Rendered images with source text
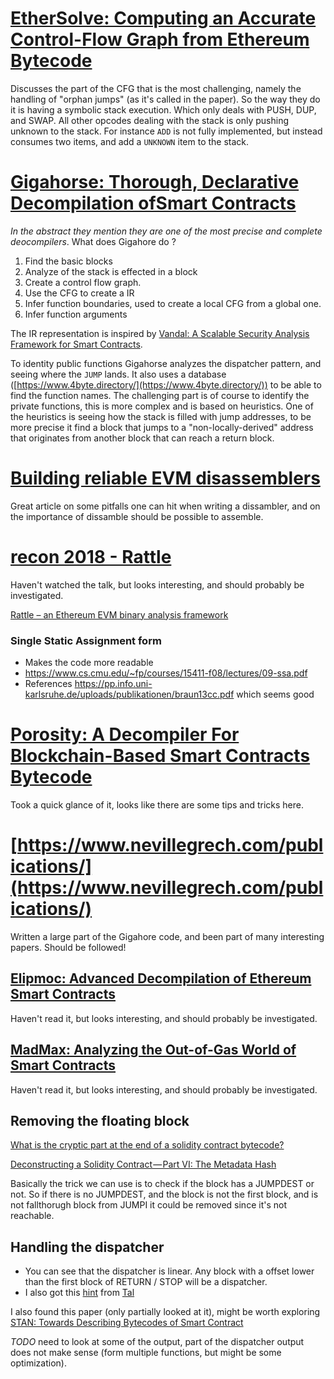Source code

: # [EtherSolve: Computing an Accurate Control-Flow Graph from Ethereum Bytecode](https://arxiv.org/pdf/2103.09113.pdf)
Discusses the part of the CFG that is the most challenging, namely the handling of "orphan jumps" (as it's called in the paper). 
So the way they do it is having a symbolic stack execution. Which only deals with PUSH, DUP, and SWAP. All other opcodes dealing with the stack is only pushing unknown to the stack.
For instance `ADD` is not fully implemented, but instead consumes two items, and add a `UNKNOWN` item to the stack.

# [Gigahorse: Thorough, Declarative Decompilation ofSmart Contracts](https://yanniss.github.io/gigahorse-icse19.pdf)
*In the abstract they mention they are one of the most precise and complete deocompilers*.
What does Gigahore do ? 
1. Find the basic blocks
2. Analyze of the stack is effected in a block
3. Create a control flow graph. 
4. Use the CFG to create a IR
5. Infer function boundaries, used to create a local CFG from a global one.
6. Infer function arguments

The IR representation is inspired by [Vandal: A Scalable Security Analysis Framework for Smart Contracts](https://arxiv.org/pdf/1809.03981.pdf).

To identity public functions Gigahorse analyzes the dispatcher pattern, and seeing where the `JUMP` lands. It also uses a database ([https://www.4byte.directory/](https://www.4byte.directory/)) to be able to find the function names.
The challenging part is of course to identify the private functions, this is more complex and is based on heuristics. One of the heuristics is seeing how the stack is filled with jump addresses, to be more precise it find a block that jumps to a "non-locally-derived" address that originates from another block that can reach a return block.

# [Building reliable EVM disassemblers](https://karmacoma.notion.site/Building-reliable-EVM-disassemblers-ecf689d965cc4ffc9c3b2e34f4227b46)
Great article on some pitfalls one can hit when writing a dissambler, and on the importance of dissamble should be possible to assemble.

# [recon 2018 - Rattle ](https://www.trailofbits.com/documents/RattleRecon.pdf)
Haven't watched the talk, but looks interesting, and should probably be investigated.

[Rattle – an Ethereum EVM binary analysis framework](https://blog.trailofbits.com/2018/09/06/rattle-an-ethereum-evm-binary-analysis-framework/)

### Single Static Assignment form
- Makes the code more readable 
- https://www.cs.cmu.edu/~fp/courses/15411-f08/lectures/09-ssa.pdf
- References https://pp.info.uni-karlsruhe.de/uploads/publikationen/braun13cc.pdf which seems good

# [Porosity: A Decompiler For Blockchain-Based Smart Contracts Bytecode](https://media.defcon.org/DEF%20CON%2025/DEF%20CON%2025%20presentations/DEF%20CON%2025%20-%20Matt-Suiche-Porosity-Decompiling-Ethereum-Smart-Contracts-WP.pdf)
Took a quick glance of it, looks like there are some tips and tricks here.

# [https://www.nevillegrech.com/publications/](https://www.nevillegrech.com/publications/)
Written a large part of the Gigahore code, and been part of many interesting papers. Should be followed!

## [Elipmoc: Advanced Decompilation of Ethereum Smart Contracts](https://www.nevillegrech.com/assets/pdf/elipmoc-oopsla22.pdf)
Haven't read it, but looks interesting, and should probably be investigated.

## [MadMax: Analyzing the Out-of-Gas World of Smart Contracts](https://www.nevillegrech.com/assets/pdf/madmax-cacm.pdf)
Haven't read it, but looks interesting, and should probably be investigated.


## Removing the floating block
[What is the cryptic part at the end of a solidity contract bytecode?](https://ethereum.stackexchange.com/questions/23525/what-is-the-cryptic-part-at-the-end-of-a-solidity-contract-bytecode)

[Deconstructing a Solidity Contract — Part VI: The Metadata Hash](https://blog.openzeppelin.com/deconstructing-a-solidity-contract-part-vi-the-swarm-hash-70f069e22aef/)

Basically the trick we can use is to check if the block has a JUMPDEST or not. 
So if there is no JUMPDEST, and the block is not the first block, and is not fallthorugh block from JUMPI it could be removed since it's not reachable.

## Handling the dispatcher
- You can see that the dispatcher is linear. Any block with a offset lower than the first block of RETURN / STOP will be a dispatcher.
- I also got this [hint](https://github.com/ethereum/solidity/blob/0aa85153e56ea6effbf37d6ddde0e0946d6937ab/libsolidity/codegen/ContractCompiler.cpp#L412) from [Tal](https://github.com/thevaizman)


I also found this paper (only partially looked at it), might be worth exploring [STAN: Towards Describing Bytecodes of Smart Contract](https://arxiv.org/pdf/2007.09696.pdf)

*TODO* need to look at some of the output, part of the dispatcher output does not make sense (form multiple functions, but might be some optimization).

__WHAT THIS TASK INVOLVES__: Take the lines from the first line of the entries through the line with "Haven't watched the", inclusive, and give them again exactly, minus any pictures.

__RESPONSE TO THE TASK__:
Source code

: # [EtherSolve: Computing an Accurate Control-Flow Graph from Ethereum Bytecode](https://arxiv.org/pdf/2103.09113.pdf)
Discusses the part of the CFG that is the most challenging, namely the handling of "orphan jumps" (as it's called in the paper). 
So the way they do it is having a symbolic stack execution. Which only deals with PUSH, DUP, and SWAP. All other opcodes dealing with the stack is only pushing unknown to the stack.
For instance `ADD` is not fully implemented, but instead consumes two items, and add a `UNKNOWN` item to the stack.

# [Gigahorse: Thorough, Declarative Decompilation ofSmart Contracts](https://yanniss.github.io/gigahorse-icse19.pdf)
*In the abstract they mention they are one of the most precise and complete deocompilers*.
What does Gigahore do ? 
1. Find the basic blocks
2. Analyze of the stack is effected in a block
3. Create a control flow graph. 
4. Use the CFG to create a IR
5. Infer function boundaries, used to create a local CFG from a global one.
6. Infer function arguments

The IR representation is inspired by [Vandal: A Scalable Security Analysis Framework for Smart Contracts](https://arxiv.org/pdf/1809.03981.pdf).

To identity public functions Gigahorse analyzes the dispatcher pattern, and seeing where the `JUMP` lands. It also uses a database ([https://www.4byte.directory/](https://www.4byte.directory/)) to be able to find the function names.
The challenging part is of course to identify the private functions, this is more complex and is based on heuristics. One of the heuristics is seeing how the stack is filled with jump addresses, to be more precise it find a block that jumps to a "non-locally-derived" address that originates from another block that can reach a return block.

# [Building reliable EVM disassemblers](https://karmacoma.notion.site/Building-reliable-EVM-disassemblers-ecf689d965cc4ffc9c3b2e34f4227b46)
Great article on some pitfalls one can hit when writing a dissambler, and on the importance of dissamble should be possible to assemble.

# [recon 2018 - Rattle ](https://www.trailofbits.com/documents/RattleRecon.pdf)
Haven't watched the talk, but looks interesting, and should probably be investigated.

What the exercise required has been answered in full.